[INSTRUCTIONS TO FOLLOW]: Go through the records and filter out every line lacking the word "internal"; copy the lines that remain.

Top of DATA FOR PROCESSING

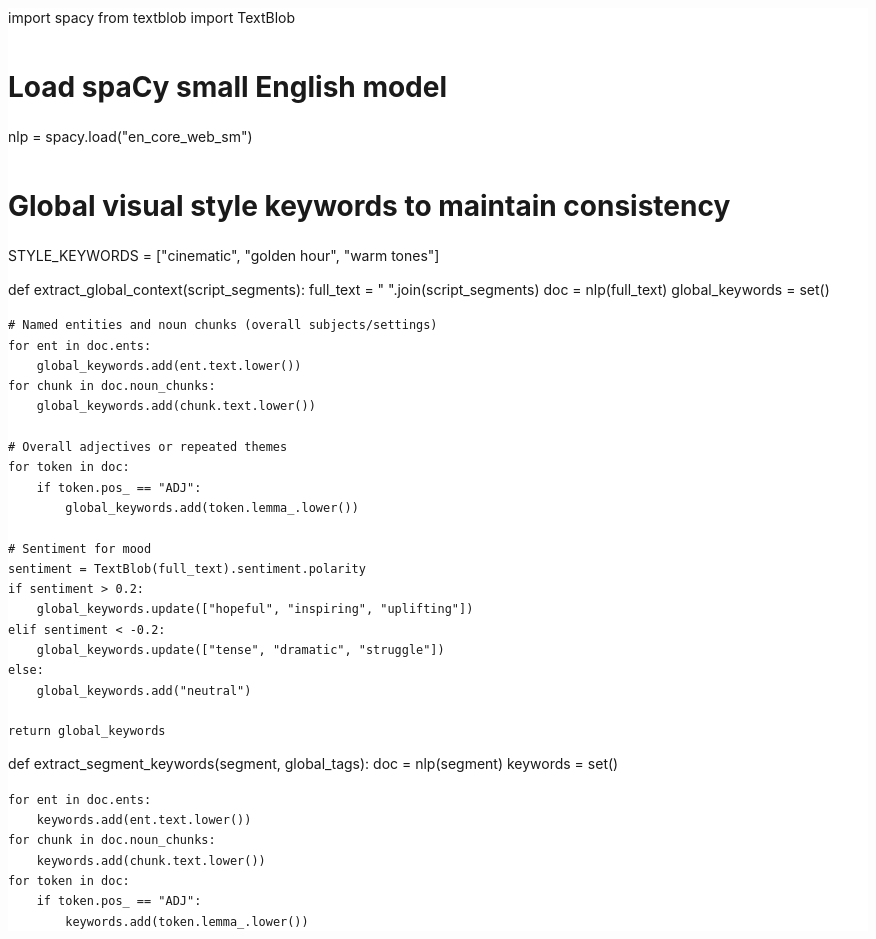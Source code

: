 import spacy
from textblob import TextBlob

# Load spaCy small English model
nlp = spacy.load("en_core_web_sm")

# Global visual style keywords to maintain consistency
STYLE_KEYWORDS = ["cinematic", "golden hour", "warm tones"]

def extract_global_context(script_segments):
    full_text = " ".join(script_segments)
    doc = nlp(full_text)
    global_keywords = set()

    # Named entities and noun chunks (overall subjects/settings)
    for ent in doc.ents:
        global_keywords.add(ent.text.lower())
    for chunk in doc.noun_chunks:
        global_keywords.add(chunk.text.lower())

    # Overall adjectives or repeated themes
    for token in doc:
        if token.pos_ == "ADJ":
            global_keywords.add(token.lemma_.lower())

    # Sentiment for mood
    sentiment = TextBlob(full_text).sentiment.polarity
    if sentiment > 0.2:
        global_keywords.update(["hopeful", "inspiring", "uplifting"])
    elif sentiment < -0.2:
        global_keywords.update(["tense", "dramatic", "struggle"])
    else:
        global_keywords.add("neutral")

    return global_keywords

def extract_segment_keywords(segment, global_tags):
    doc = nlp(segment)
    keywords = set()

    for ent in doc.ents:
        keywords.add(ent.text.lower())
    for chunk in doc.noun_chunks:
        keywords.add(chunk.text.lower())
    for token in doc:
        if token.pos_ == "ADJ":
            keywords.add(token.lemma_.lower())
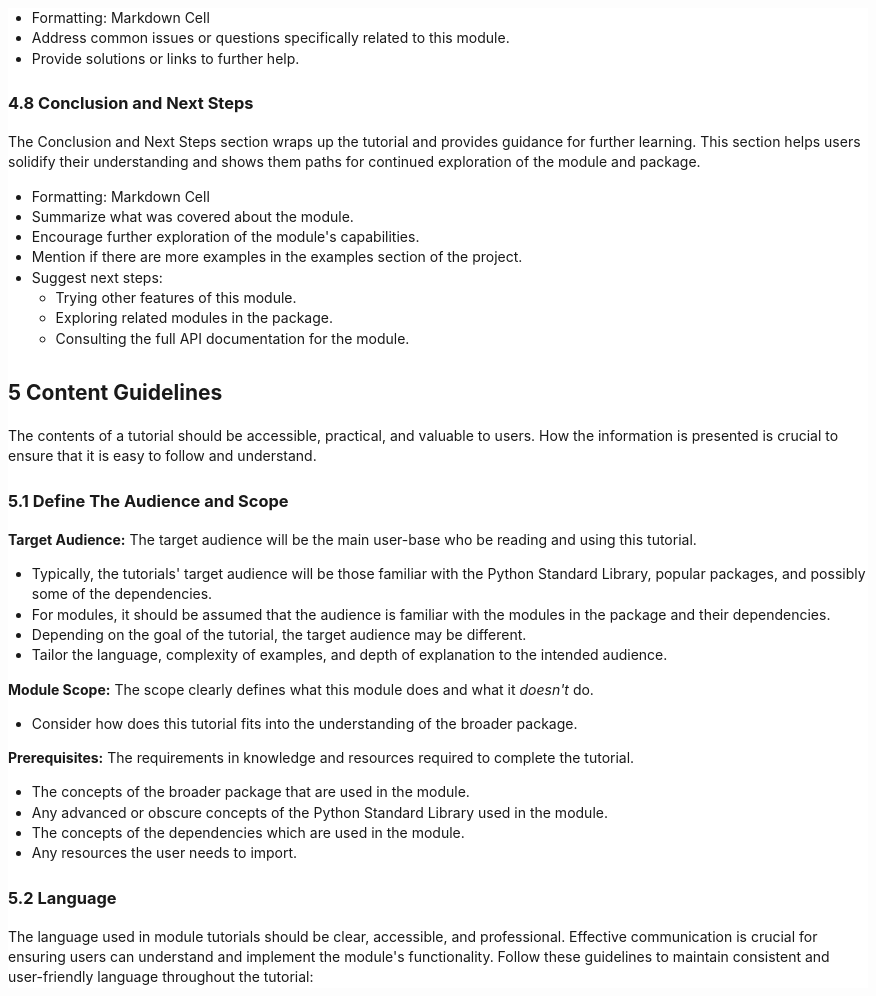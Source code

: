 - Formatting: Markdown Cell
- Address common issues or questions specifically related to this module.
- Provide solutions or links to further help.


### 4.8 Conclusion and Next Steps

The Conclusion and Next Steps section wraps up the tutorial and provides guidance for further learning. This section
helps users solidify their understanding and shows them paths for continued exploration of the module and package.

- Formatting: Markdown Cell
- Summarize what was covered about the module.
- Encourage further exploration of the module's capabilities.
- Mention if there are more examples in the examples section of the project.
- Suggest next steps:
  - Trying other features of this module.
  - Exploring related modules in the package.
  - Consulting the full API documentation for the module.


## 5 Content Guidelines

The contents of a tutorial should be accessible, practical, and valuable to users. How the information is presented is 
crucial to ensure that it is easy to follow and understand.

### 5.1 Define The Audience and Scope

**Target Audience:** The target audience will be the main user-base who be reading and using this tutorial.
- Typically, the tutorials' target audience will be those familiar with the Python Standard Library, popular packages,
  and possibly some of the dependencies.
- For modules, it should be assumed that the audience is familiar with the modules in the package and their
  dependencies.
- Depending on the goal of the tutorial, the target audience may be different.
- Tailor the language, complexity of examples, and depth of explanation to the intended audience.

**Module Scope:** The scope clearly defines what this module does and what it *doesn't* do. 
- Consider how does this tutorial fits into the understanding of the broader package.

**Prerequisites:** The requirements in knowledge and resources required to complete the tutorial.
- The concepts of the broader package that are used in the module.
- Any advanced or obscure concepts of the Python Standard Library used in the module.
- The concepts of the dependencies which are used in the module.
- Any resources the user needs to import.


### 5.2 Language

The language used in module tutorials should be clear, accessible, and professional. Effective communication is crucial
for ensuring users can understand and implement the module's functionality. Follow these guidelines to maintain consistent
and user-friendly language throughout the tutorial:

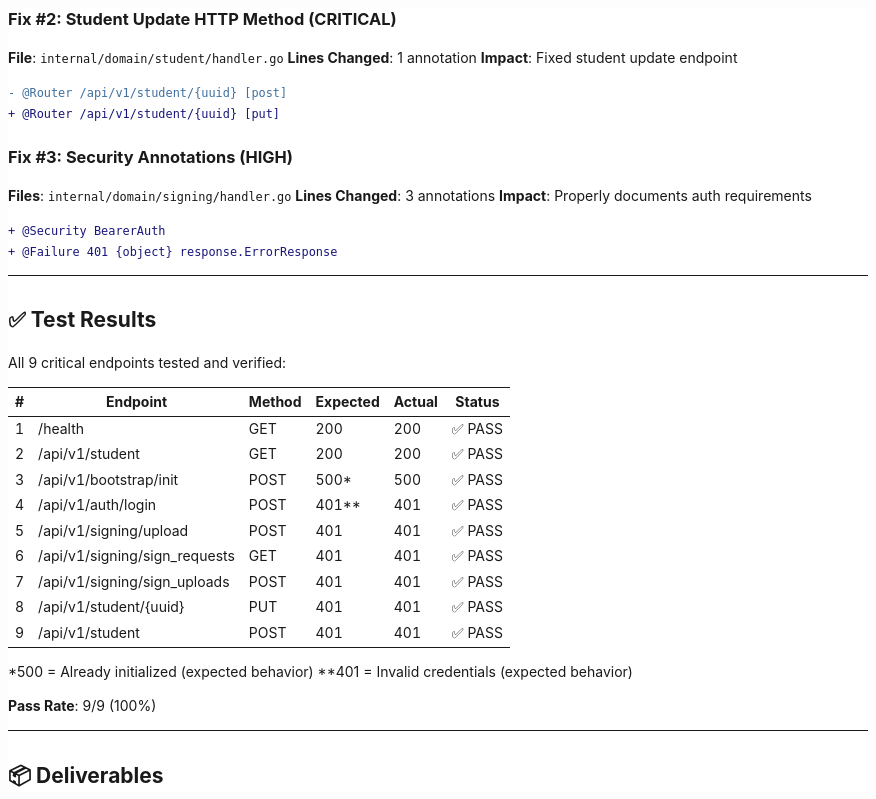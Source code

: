 ### Fix #2: Student Update HTTP Method (CRITICAL)
**File**: `internal/domain/student/handler.go`
**Lines Changed**: 1 annotation
**Impact**: Fixed student update endpoint

```diff
- @Router /api/v1/student/{uuid} [post]
+ @Router /api/v1/student/{uuid} [put]
```

### Fix #3: Security Annotations (HIGH)
**Files**: `internal/domain/signing/handler.go`
**Lines Changed**: 3 annotations
**Impact**: Properly documents auth requirements

```diff
+ @Security BearerAuth
+ @Failure 401 {object} response.ErrorResponse
```

---

## ✅ Test Results

All 9 critical endpoints tested and verified:

| # | Endpoint | Method | Expected | Actual | Status |
|---|----------|--------|----------|--------|--------|
| 1 | /health | GET | 200 | 200 | ✅ PASS |
| 2 | /api/v1/student | GET | 200 | 200 | ✅ PASS |
| 3 | /api/v1/bootstrap/init | POST | 500* | 500 | ✅ PASS |
| 4 | /api/v1/auth/login | POST | 401** | 401 | ✅ PASS |
| 5 | /api/v1/signing/upload | POST | 401 | 401 | ✅ PASS |
| 6 | /api/v1/signing/sign_requests | GET | 401 | 401 | ✅ PASS |
| 7 | /api/v1/signing/sign_uploads | POST | 401 | 401 | ✅ PASS |
| 8 | /api/v1/student/{uuid} | PUT | 401 | 401 | ✅ PASS |
| 9 | /api/v1/student | POST | 401 | 401 | ✅ PASS |

*500 = Already initialized (expected behavior)
**401 = Invalid credentials (expected behavior)

**Pass Rate**: 9/9 (100%)

---

## 📦 Deliverables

Bottom of DATA FOR PROCESSING

[SOLUTION BELOW]:
**File**: `internal/domain/student/handler.go`
**Files**: `internal/domain/signing/handler.go`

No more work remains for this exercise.